Mita diam sejenak. Dia mengamati wajah sang ibu yang terlihat kurus dan sayu. Sejak sakit itu datang, tubuh Novia memang semakin kurus saja. Mita tidak bisa berbuat banyak selain terus bekerja tanpa mengenal lelah dan juga merawat sang ibu dengan baik. Tapi kini, dia harus datang dengan kabar yang pasti membuat Novia terkejut.

"Aku ragu, Bu. Tapi keraguanku karena aku belum tahu apa Ibu merestui kami atau enggak. Bukan karena aku nggak cinta sama Mas Estu," ucap gadis itu.

Novia menghela napas. "Lalu, kenapa pernikahannya mendadak? Apa yang membuat kalian harus tergesa-gesa menikah seperti ini? Apa kamu nggak ingin melanjutkan kuliah yang udah lama tertunda?" tanya Novia lebih jauh.

Mita semakin berat saja saat hendak mengeluarkan suaranya mengenai status Estu dan apa yang ia simpan selama ini. Dia mengusap tengkuknya pelan. Terbiasa hidup sebagai seorang gadis mandiri tanpa pasangan dan menghabiskan waktu untuk bekerja serta fokus dengan sang ibu membuatnya kesulitan mengatakan rencana besar apa yang kini ada di depan matanya.

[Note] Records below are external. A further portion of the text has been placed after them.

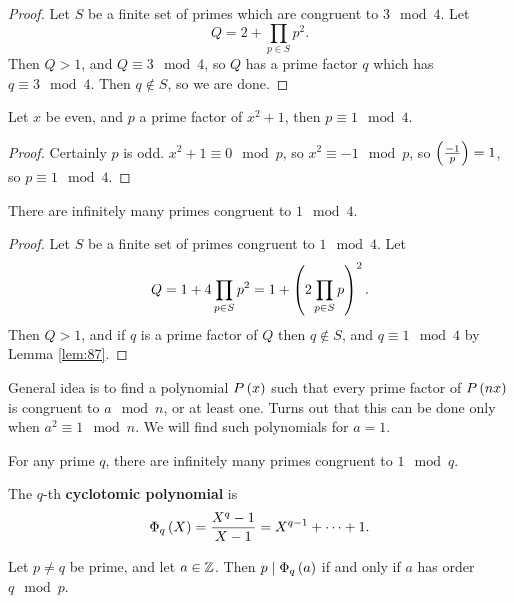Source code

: \begin{proof}
Let $ S $ be a finite set of primes which are congruent to $ 3 \mod 4 $. Let
$$ Q = 2 + \prod_{p \in S} p^2. $$
Then $ Q > 1 $, and $ Q \equiv 3 \mod 4 $, so $ Q $ has a prime factor $ q $ which has $ q \equiv 3 \mod 4 $. Then $ q \notin S $, so we are done.
\end{proof}

\begin{lemma}
\label{lem:87}
Let $ x $ be even, and $ p $ a prime factor of $ x^2 + 1 $, then $ p \equiv 1 \mod 4 $.
\end{lemma}

\begin{proof}
Certainly $ p $ is odd. $ x^2 + 1 \equiv 0 \mod p $, so $ x^2 \equiv -1 \mod p $, so $ \jacobi{-1}{p} = 1 $, so $ p \equiv 1 \mod 4 $.
\end{proof}

\begin{theorem}
There are infinitely many primes congruent to $ 1 \mod 4 $.
\end{theorem}

\begin{proof}
Let $ S $ be a finite set of primes congruent to $ 1 \mod 4 $. Let
$$ Q = 1 + 4\prod_{p \in S} p^2 = 1 + \br{2\prod_{p \in S} p}^2. $$
Then $ Q > 1 $, and if $ q $ is a prime factor of $ Q $ then $ q \notin S $, and $ q \equiv 1 \mod 4 $ by Lemma \ref{lem:87}.
\end{proof}

General idea is to find a polynomial $ P\br{x} $ such that every prime factor of $ P\br{nx} $ is congruent to $ a \mod n $, or at least one. Turns out that this can be done only when $ a^2 \equiv 1 \mod n $. We will find such polynomials for $ a = 1 $.

\begin{theorem}
For any prime $ q $, there are infinitely many primes congruent to $ 1 \mod q $.
\end{theorem}

\pagebreak

\begin{definition}
The $ q $-th \textbf{cyclotomic polynomial} is
$$ \Phi_q\br{X} = \dfrac{X^q - 1}{X - 1} = X^{q - 1} + \dots + 1. $$
\end{definition}

\begin{theorem}
\label{thm:91}
Let $ p \ne q $ be prime, and let $ a \in \mathbb{Z} $. Then $ p \mid \Phi_q\br{a} $ if and only if $ a $ has order $ q \mod p $.
\end{theorem}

"Mas Estu udah bukan anak muda lagi kayak Mita, Bu. Ibu Mas Estu dan Mas Estu sendiri ingin supaya pernikahan ini segera terlaksana. Mas Estu butuh sosok istri yang mendampinginya," ucap Mita.

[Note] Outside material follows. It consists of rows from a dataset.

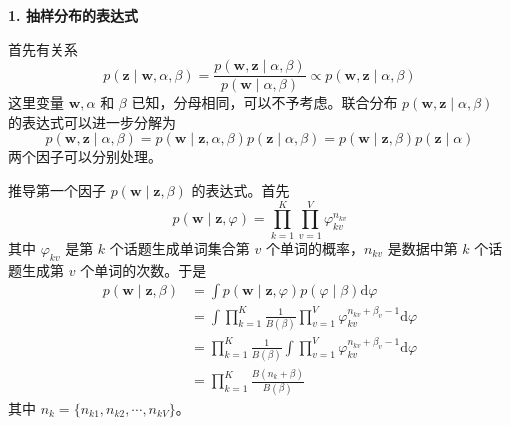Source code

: \documentclass[UTF8,12pt,a4paper,fontset=fandol]{ctexart}
\begin{document}
\noindent\textbf{1. 抽样分布的表达式}

首先有关系
\begin{equation}
p(\mathbf{z}\mid\mathbf{w},\alpha,\beta)=\frac{p(\mathbf{w},\mathbf{z}\mid\alpha,\beta)}{p(\mathbf{w}\mid\alpha,\beta)}\propto p(\mathbf{w},\mathbf{z}\mid\alpha,\beta)
\tag{20.20}
\end{equation}
这里变量 $\mathbf{w},\alpha$ 和 $\beta$ 已知，分母相同，可以不予考虑。联合分布 $p(\mathbf{w},\mathbf{z}\mid\alpha,\beta)$ 的表达式可以进一步分解为
\begin{equation}
p(\mathbf{w},\mathbf{z}\mid\alpha,\beta)=p(\mathbf{w}\mid\mathbf{z},\alpha,\beta)p(\mathbf{z}\mid\alpha,\beta)=p(\mathbf{w}\mid\mathbf{z},\beta)p(\mathbf{z}\mid\alpha)
\tag{20.21}
\end{equation}
两个因子可以分别处理。

推导第一个因子 $p(\mathbf{w}\mid\mathbf{z},\beta)$ 的表达式。首先
\begin{equation}
p(\mathbf{w}\mid\mathbf{z},\varphi)=\prod_{k=1}^K\prod_{v=1}^V \varphi_{kv}^{n_{kv}}
\tag{20.22}
\end{equation}
其中 $\varphi_{kv}$ 是第 $k$ 个话题生成单词集合第 $v$ 个单词的概率，$n_{kv}$ 是数据中第 $k$ 个话题生成第 $v$ 个单词的次数。于是
\begin{equation}
\begin{aligned}
p(\mathbf{w}\mid\mathbf{z},\beta)
&=\int p(\mathbf{w}\mid\mathbf{z},\varphi)p(\varphi\mid\beta)\mathrm{d}\varphi\\
&=\int \prod_{k=1}^K \frac{1}{B(\beta)}\prod_{v=1}^V \varphi_{kv}^{n_{kv}+\beta_v-1}\mathrm{d}\varphi\\
&=\prod_{k=1}^K \frac{1}{B(\beta)}\int \prod_{v=1}^V \varphi_{kv}^{n_{kv}+\beta_v-1}\mathrm{d}\varphi\\
&=\prod_{k=1}^K \frac{B(n_k+\beta)}{B(\beta)}
\end{aligned}
\tag{20.23}
\end{equation}
其中 $n_k=\{n_{k1},n_{k2},\cdots,n_{kV}\}$。
\end{document}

"Ibu paham." Novia kemudian kembali menyunggingkan senyumnya supaya suasana tidak nyaman yang mereka berdua rasakan segera sirna. "Kalau Ibu lihat, Estu kelihatan masih muda, kok." Novia terkekeh.

"Tapi Mas Estu..." Mita menelan ludah. "Mas Estu udah pernah... nikah sebelumnya, Bu." Mita bisa melihat perubahan wajah Novia.

"Dia... seorang duda?" tanya Novia.

Mita mengangguk pelan. "Ya, Mas Estu adalah seorang duda," katanya. "Mas Estu juga udah punya satu anak, Bu," lanjutnya dengan nada pelan.

Novia diam selama beberapa saat. Dia mengamati wajah sang putri demi mencari sebuah kebohongan di sana. Tapi wajah Mita terlihat sangat serius dan gadis itu jelas dalam kebimbangan besar.

"Bawa Estu ke rumah. Ibu perlu bicara sama dia sebelum Ibu memutuskan akan merestui hubungan kalian atau enggak." Setelah mengatakan hal itu, Novia mengelus lengan Mita pelan dan beranjak berdiri.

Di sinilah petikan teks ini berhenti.